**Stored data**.
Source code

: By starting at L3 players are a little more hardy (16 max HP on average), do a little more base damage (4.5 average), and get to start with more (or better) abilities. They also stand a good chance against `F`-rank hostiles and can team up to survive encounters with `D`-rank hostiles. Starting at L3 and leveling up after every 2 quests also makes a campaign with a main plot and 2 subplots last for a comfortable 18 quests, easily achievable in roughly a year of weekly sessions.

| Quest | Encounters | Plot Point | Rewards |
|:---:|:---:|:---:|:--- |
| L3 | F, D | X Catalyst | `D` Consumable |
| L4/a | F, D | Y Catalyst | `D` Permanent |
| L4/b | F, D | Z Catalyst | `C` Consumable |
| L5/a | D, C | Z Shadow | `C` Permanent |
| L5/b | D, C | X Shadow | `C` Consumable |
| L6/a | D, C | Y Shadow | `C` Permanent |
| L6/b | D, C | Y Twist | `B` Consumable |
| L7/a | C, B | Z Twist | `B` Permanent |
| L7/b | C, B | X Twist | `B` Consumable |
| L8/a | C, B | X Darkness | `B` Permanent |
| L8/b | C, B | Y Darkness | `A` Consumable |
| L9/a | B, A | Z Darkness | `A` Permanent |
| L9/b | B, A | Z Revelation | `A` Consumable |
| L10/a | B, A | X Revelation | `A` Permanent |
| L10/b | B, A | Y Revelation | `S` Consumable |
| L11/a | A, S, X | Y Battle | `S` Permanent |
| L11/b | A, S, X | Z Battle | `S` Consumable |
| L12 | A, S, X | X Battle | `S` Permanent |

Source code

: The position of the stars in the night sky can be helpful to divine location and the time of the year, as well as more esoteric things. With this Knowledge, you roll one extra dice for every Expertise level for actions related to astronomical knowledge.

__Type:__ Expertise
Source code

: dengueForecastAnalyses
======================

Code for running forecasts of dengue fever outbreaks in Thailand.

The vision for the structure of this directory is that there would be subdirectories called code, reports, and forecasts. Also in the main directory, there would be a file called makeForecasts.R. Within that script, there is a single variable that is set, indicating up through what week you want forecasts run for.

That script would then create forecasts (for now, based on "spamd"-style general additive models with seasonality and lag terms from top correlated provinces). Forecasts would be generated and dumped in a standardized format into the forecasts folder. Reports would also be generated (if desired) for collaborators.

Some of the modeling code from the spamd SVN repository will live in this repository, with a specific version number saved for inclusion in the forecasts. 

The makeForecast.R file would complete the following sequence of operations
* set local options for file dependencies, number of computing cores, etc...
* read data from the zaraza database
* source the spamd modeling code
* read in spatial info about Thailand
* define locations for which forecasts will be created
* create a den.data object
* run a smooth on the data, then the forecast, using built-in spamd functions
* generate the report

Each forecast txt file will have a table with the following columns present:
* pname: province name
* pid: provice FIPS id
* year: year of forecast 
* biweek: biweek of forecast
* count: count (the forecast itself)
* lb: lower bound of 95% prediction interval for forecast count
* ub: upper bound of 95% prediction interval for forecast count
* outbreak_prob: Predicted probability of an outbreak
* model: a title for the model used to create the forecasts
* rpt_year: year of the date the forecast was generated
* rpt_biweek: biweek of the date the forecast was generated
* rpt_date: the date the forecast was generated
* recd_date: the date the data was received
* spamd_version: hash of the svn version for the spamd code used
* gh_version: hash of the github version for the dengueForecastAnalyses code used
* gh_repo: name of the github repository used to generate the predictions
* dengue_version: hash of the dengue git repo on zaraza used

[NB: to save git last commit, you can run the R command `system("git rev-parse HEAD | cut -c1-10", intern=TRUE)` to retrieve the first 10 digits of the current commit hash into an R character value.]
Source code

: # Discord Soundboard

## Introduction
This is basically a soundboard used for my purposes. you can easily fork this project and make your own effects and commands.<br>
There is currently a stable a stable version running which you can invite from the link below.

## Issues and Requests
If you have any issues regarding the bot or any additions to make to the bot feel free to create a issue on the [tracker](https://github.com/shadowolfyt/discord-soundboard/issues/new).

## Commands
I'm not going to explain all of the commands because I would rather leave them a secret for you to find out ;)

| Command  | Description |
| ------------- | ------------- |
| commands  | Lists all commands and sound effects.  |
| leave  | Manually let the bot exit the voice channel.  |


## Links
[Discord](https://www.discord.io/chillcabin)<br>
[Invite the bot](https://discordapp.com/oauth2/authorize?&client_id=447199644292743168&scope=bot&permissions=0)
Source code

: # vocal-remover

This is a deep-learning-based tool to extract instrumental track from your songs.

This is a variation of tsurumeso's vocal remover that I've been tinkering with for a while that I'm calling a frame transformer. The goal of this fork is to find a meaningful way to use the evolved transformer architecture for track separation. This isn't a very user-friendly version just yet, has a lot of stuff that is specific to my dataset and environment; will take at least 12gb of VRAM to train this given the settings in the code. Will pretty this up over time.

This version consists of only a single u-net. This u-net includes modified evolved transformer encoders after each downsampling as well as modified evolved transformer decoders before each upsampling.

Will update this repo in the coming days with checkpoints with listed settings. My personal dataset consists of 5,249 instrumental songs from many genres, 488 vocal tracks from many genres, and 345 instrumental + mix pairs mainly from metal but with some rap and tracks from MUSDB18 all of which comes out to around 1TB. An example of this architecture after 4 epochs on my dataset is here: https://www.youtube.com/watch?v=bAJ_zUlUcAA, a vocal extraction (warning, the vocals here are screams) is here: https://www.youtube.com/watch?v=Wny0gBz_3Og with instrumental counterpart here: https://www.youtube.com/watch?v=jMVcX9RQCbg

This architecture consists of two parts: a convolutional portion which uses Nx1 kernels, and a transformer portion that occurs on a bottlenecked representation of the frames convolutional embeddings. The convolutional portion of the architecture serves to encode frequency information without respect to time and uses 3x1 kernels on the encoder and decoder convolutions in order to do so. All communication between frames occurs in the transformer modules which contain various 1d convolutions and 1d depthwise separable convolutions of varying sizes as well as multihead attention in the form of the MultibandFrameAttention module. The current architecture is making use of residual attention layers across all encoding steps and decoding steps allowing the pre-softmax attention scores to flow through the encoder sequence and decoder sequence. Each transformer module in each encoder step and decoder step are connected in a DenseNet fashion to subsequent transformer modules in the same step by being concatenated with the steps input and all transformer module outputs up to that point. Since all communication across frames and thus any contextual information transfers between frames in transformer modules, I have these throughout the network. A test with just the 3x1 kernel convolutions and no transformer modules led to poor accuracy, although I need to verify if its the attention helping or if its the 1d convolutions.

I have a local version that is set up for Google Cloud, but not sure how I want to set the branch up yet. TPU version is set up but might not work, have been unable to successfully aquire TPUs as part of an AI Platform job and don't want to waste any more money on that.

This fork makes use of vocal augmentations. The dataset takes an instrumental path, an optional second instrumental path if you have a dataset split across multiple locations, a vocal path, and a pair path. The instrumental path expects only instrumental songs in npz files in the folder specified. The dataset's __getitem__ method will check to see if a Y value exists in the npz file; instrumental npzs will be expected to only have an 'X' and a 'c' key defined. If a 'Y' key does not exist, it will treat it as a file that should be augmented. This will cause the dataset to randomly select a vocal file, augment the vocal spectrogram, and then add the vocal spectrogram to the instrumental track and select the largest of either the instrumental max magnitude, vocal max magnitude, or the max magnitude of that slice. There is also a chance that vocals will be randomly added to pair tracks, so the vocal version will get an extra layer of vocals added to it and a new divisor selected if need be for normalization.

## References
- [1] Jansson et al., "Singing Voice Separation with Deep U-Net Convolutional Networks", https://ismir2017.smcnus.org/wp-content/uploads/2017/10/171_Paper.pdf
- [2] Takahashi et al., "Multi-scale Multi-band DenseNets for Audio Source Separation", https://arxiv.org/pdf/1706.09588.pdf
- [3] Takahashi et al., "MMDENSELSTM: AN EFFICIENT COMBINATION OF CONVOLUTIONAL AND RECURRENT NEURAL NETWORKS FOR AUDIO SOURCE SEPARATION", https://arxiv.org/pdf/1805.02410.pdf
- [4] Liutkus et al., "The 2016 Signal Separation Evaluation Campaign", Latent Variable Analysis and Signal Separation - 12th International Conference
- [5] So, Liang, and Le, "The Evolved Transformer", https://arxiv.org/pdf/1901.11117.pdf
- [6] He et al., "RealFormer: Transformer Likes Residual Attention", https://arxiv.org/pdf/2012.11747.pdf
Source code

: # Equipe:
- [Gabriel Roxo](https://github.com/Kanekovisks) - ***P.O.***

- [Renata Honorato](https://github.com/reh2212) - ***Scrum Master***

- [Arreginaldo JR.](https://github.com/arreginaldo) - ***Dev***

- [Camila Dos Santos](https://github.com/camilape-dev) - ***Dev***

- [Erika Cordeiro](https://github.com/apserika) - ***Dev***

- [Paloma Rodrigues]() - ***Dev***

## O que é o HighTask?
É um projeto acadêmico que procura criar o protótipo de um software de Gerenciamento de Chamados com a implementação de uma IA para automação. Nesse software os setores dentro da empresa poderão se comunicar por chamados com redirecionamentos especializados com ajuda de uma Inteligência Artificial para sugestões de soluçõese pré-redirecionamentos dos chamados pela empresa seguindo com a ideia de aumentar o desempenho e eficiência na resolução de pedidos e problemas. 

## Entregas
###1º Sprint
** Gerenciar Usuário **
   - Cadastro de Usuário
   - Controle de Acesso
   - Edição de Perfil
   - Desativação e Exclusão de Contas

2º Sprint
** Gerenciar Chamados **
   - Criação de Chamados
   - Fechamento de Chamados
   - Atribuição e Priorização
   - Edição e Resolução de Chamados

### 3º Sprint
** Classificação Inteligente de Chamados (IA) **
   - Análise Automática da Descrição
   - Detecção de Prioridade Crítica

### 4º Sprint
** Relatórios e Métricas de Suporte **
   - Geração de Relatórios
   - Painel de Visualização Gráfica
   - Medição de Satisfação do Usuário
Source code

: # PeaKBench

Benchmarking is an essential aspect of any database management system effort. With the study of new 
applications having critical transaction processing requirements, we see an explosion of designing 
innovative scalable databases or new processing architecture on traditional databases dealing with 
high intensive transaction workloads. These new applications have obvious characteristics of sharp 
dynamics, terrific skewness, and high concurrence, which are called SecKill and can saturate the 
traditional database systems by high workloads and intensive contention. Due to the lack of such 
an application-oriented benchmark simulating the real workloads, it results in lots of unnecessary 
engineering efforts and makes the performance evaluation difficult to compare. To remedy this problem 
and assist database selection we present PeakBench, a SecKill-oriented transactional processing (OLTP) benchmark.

**TASK STATEMENT**.
Reproduce only the lines between the line containing "- Fechamento de Chamados" and the last line of the records, those two lines included, exactly.

**RESULT OF THIS EXERCISE**.
   - Fechamento de Chamados
   - Atribuição e Priorização
   - Edição e Resolução de Chamados

### 3º Sprint
** Classificação Inteligente de Chamados (IA) **
   - Análise Automática da Descrição
   - Detecção de Prioridade Crítica

### 4º Sprint
** Relatórios e Métricas de Suporte **
   - Geração de Relatórios
   - Painel de Visualização Gráfica
   - Medição de Satisfação do Usuário
Source code

: # PeaKBench

Benchmarking is an essential aspect of any database management system effort. With the study of new 
applications having critical transaction processing requirements, we see an explosion of designing 
innovative scalable databases or new processing architecture on traditional databases dealing with 
high intensive transaction workloads. These new applications have obvious characteristics of sharp 
dynamics, terrific skewness, and high concurrence, which are called SecKill and can saturate the 
traditional database systems by high workloads and intensive contention. Due to the lack of such 
an application-oriented benchmark simulating the real workloads, it results in lots of unnecessary 
engineering efforts and makes the performance evaluation difficult to compare. To remedy this problem 
and assist database selection we present PeakBench, a SecKill-oriented transactional processing (OLTP) benchmark.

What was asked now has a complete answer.